## REQUIRED WORK
Search for the word "атрибутов" in the entries. Each line that holds it should be copied.

(Records drawn from a dataset)
_ _ _

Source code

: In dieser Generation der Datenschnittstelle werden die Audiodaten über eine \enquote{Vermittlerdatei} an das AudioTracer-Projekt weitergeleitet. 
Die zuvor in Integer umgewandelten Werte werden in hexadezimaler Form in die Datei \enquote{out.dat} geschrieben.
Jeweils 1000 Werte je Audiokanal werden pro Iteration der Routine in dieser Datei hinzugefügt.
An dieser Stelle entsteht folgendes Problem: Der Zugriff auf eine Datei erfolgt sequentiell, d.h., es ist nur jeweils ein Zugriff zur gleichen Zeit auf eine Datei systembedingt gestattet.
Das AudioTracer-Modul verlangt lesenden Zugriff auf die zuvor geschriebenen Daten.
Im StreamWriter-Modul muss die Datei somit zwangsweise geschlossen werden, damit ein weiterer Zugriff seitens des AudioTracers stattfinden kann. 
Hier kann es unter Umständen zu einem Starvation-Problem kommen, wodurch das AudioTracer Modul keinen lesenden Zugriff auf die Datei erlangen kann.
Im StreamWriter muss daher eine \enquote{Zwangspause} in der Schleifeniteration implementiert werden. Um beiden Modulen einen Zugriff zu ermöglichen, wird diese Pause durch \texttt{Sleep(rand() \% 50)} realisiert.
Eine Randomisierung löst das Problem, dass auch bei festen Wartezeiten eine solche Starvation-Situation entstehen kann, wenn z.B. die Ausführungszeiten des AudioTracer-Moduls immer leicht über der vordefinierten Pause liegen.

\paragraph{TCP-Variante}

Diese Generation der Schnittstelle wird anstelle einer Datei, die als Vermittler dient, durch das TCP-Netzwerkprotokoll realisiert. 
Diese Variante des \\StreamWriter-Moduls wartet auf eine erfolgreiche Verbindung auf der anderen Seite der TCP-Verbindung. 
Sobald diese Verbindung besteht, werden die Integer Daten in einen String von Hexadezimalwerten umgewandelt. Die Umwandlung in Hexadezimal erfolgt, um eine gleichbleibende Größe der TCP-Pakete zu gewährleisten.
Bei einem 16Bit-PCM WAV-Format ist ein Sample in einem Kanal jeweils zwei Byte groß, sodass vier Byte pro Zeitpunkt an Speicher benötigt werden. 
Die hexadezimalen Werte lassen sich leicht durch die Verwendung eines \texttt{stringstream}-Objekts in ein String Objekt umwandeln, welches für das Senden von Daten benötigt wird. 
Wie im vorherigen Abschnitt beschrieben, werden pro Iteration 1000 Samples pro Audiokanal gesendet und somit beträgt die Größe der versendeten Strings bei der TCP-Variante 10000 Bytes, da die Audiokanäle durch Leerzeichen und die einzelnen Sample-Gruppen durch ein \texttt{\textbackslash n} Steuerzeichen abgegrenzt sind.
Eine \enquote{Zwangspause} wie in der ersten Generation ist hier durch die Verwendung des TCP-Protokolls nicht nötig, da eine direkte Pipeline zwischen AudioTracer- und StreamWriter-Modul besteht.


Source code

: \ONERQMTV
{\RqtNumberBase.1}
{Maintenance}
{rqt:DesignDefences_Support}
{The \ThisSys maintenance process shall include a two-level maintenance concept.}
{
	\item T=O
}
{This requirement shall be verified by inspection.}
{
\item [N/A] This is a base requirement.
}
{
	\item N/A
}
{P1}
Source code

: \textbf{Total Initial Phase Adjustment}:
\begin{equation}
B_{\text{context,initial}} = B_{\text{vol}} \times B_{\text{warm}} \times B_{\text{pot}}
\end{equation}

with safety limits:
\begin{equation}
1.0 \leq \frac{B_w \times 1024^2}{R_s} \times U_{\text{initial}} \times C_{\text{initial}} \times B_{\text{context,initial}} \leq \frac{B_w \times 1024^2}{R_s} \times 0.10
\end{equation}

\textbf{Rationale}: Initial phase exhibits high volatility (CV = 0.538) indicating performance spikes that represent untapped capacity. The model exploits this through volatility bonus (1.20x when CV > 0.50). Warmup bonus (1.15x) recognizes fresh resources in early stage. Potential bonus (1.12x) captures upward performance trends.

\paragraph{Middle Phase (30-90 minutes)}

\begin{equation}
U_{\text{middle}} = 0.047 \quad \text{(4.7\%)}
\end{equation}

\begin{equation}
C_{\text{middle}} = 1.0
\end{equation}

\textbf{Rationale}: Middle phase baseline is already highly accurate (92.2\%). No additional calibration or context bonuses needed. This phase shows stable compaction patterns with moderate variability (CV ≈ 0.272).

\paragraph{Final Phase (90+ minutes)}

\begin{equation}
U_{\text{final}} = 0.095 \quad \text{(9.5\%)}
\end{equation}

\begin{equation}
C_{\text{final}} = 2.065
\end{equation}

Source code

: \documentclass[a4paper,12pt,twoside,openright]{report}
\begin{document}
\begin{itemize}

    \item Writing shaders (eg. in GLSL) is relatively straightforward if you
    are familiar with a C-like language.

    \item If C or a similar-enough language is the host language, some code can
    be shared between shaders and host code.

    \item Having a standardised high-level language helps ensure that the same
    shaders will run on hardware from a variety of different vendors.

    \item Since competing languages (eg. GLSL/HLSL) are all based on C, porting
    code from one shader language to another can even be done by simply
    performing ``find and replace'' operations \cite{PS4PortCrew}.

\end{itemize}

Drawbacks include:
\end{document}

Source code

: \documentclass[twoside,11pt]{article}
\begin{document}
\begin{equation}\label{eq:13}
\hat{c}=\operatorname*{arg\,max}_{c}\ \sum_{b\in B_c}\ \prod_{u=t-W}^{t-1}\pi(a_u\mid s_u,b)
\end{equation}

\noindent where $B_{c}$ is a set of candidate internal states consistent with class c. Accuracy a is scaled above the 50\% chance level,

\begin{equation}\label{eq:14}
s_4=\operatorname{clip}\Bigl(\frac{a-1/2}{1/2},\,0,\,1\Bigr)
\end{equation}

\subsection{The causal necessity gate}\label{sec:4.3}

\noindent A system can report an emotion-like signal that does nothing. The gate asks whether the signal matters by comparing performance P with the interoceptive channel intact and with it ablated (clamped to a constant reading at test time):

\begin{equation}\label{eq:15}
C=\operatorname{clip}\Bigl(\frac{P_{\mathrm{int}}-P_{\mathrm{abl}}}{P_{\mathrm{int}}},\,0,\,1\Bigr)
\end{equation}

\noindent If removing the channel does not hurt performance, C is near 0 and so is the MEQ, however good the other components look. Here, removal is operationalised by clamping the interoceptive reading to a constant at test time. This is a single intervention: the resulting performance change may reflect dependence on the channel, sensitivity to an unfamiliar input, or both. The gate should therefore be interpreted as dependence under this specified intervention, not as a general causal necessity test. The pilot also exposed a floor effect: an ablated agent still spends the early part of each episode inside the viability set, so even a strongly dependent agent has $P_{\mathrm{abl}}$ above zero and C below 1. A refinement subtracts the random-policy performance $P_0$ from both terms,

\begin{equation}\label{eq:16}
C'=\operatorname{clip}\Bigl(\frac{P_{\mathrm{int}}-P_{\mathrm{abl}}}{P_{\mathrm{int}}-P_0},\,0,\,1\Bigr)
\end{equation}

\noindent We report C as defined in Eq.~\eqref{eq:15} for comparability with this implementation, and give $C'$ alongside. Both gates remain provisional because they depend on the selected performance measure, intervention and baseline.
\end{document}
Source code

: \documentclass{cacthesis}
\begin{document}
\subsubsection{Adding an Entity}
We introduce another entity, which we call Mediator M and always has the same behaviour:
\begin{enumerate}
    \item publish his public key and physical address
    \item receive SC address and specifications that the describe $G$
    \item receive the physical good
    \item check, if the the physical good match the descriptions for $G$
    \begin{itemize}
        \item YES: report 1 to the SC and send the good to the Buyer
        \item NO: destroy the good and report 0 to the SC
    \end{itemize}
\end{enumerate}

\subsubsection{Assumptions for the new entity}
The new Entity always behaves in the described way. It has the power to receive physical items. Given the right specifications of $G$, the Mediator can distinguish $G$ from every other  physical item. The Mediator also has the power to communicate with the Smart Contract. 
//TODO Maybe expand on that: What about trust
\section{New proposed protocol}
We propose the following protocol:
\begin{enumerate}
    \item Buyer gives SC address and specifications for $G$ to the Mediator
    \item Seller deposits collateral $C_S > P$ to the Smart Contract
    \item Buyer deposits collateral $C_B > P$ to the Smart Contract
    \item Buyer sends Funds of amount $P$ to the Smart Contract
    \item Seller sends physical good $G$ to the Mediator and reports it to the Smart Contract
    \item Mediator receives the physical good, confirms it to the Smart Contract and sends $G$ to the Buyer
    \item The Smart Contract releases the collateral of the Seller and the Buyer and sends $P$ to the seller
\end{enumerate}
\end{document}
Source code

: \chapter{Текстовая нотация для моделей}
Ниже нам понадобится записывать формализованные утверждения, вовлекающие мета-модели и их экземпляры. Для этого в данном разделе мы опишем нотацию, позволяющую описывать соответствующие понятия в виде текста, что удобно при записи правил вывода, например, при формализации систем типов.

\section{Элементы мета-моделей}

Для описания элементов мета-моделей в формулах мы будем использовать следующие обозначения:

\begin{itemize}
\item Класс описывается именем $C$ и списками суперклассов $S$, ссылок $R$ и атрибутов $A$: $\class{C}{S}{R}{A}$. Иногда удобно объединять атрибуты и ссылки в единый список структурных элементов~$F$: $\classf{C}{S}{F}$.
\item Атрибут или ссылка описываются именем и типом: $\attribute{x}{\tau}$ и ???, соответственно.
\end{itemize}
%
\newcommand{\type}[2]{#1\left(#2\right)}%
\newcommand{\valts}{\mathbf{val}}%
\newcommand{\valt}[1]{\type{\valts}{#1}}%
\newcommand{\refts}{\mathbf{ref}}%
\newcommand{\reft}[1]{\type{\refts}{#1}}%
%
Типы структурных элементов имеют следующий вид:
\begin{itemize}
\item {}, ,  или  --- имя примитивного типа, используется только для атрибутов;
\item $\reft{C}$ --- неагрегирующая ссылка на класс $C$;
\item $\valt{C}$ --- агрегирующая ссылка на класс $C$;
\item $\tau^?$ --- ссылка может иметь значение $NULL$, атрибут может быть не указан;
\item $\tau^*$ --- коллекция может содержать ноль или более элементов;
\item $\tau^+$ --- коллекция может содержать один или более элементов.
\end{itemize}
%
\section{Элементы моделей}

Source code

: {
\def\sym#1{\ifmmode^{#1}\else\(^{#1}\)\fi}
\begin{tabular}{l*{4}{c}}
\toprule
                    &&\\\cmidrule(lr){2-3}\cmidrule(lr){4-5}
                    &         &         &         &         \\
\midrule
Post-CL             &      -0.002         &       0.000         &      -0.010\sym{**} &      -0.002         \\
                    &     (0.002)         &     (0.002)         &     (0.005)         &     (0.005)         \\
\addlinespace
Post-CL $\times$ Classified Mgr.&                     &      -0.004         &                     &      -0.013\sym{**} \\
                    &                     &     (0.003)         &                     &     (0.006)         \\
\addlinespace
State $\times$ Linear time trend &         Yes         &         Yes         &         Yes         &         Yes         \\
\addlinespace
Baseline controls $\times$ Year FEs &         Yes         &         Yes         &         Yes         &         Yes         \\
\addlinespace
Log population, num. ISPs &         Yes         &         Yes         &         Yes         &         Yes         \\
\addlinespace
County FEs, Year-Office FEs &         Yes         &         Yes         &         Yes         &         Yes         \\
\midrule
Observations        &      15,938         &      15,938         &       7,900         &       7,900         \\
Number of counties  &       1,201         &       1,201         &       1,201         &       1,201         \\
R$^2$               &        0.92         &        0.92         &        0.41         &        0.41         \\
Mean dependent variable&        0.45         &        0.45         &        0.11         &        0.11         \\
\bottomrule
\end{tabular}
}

_ _ _

## RESPONSE BELOW
\item Класс описывается именем $C$ и списками суперклассов $S$, ссылок $R$ и атрибутов $A$: $\class{C}{S}{R}{A}$. Иногда удобно объединять атрибуты и ссылки в единый список структурных элементов~$F$: $\classf{C}{S}{F}$.
\item {}, ,  или  --- имя примитивного типа, используется только для атрибутов;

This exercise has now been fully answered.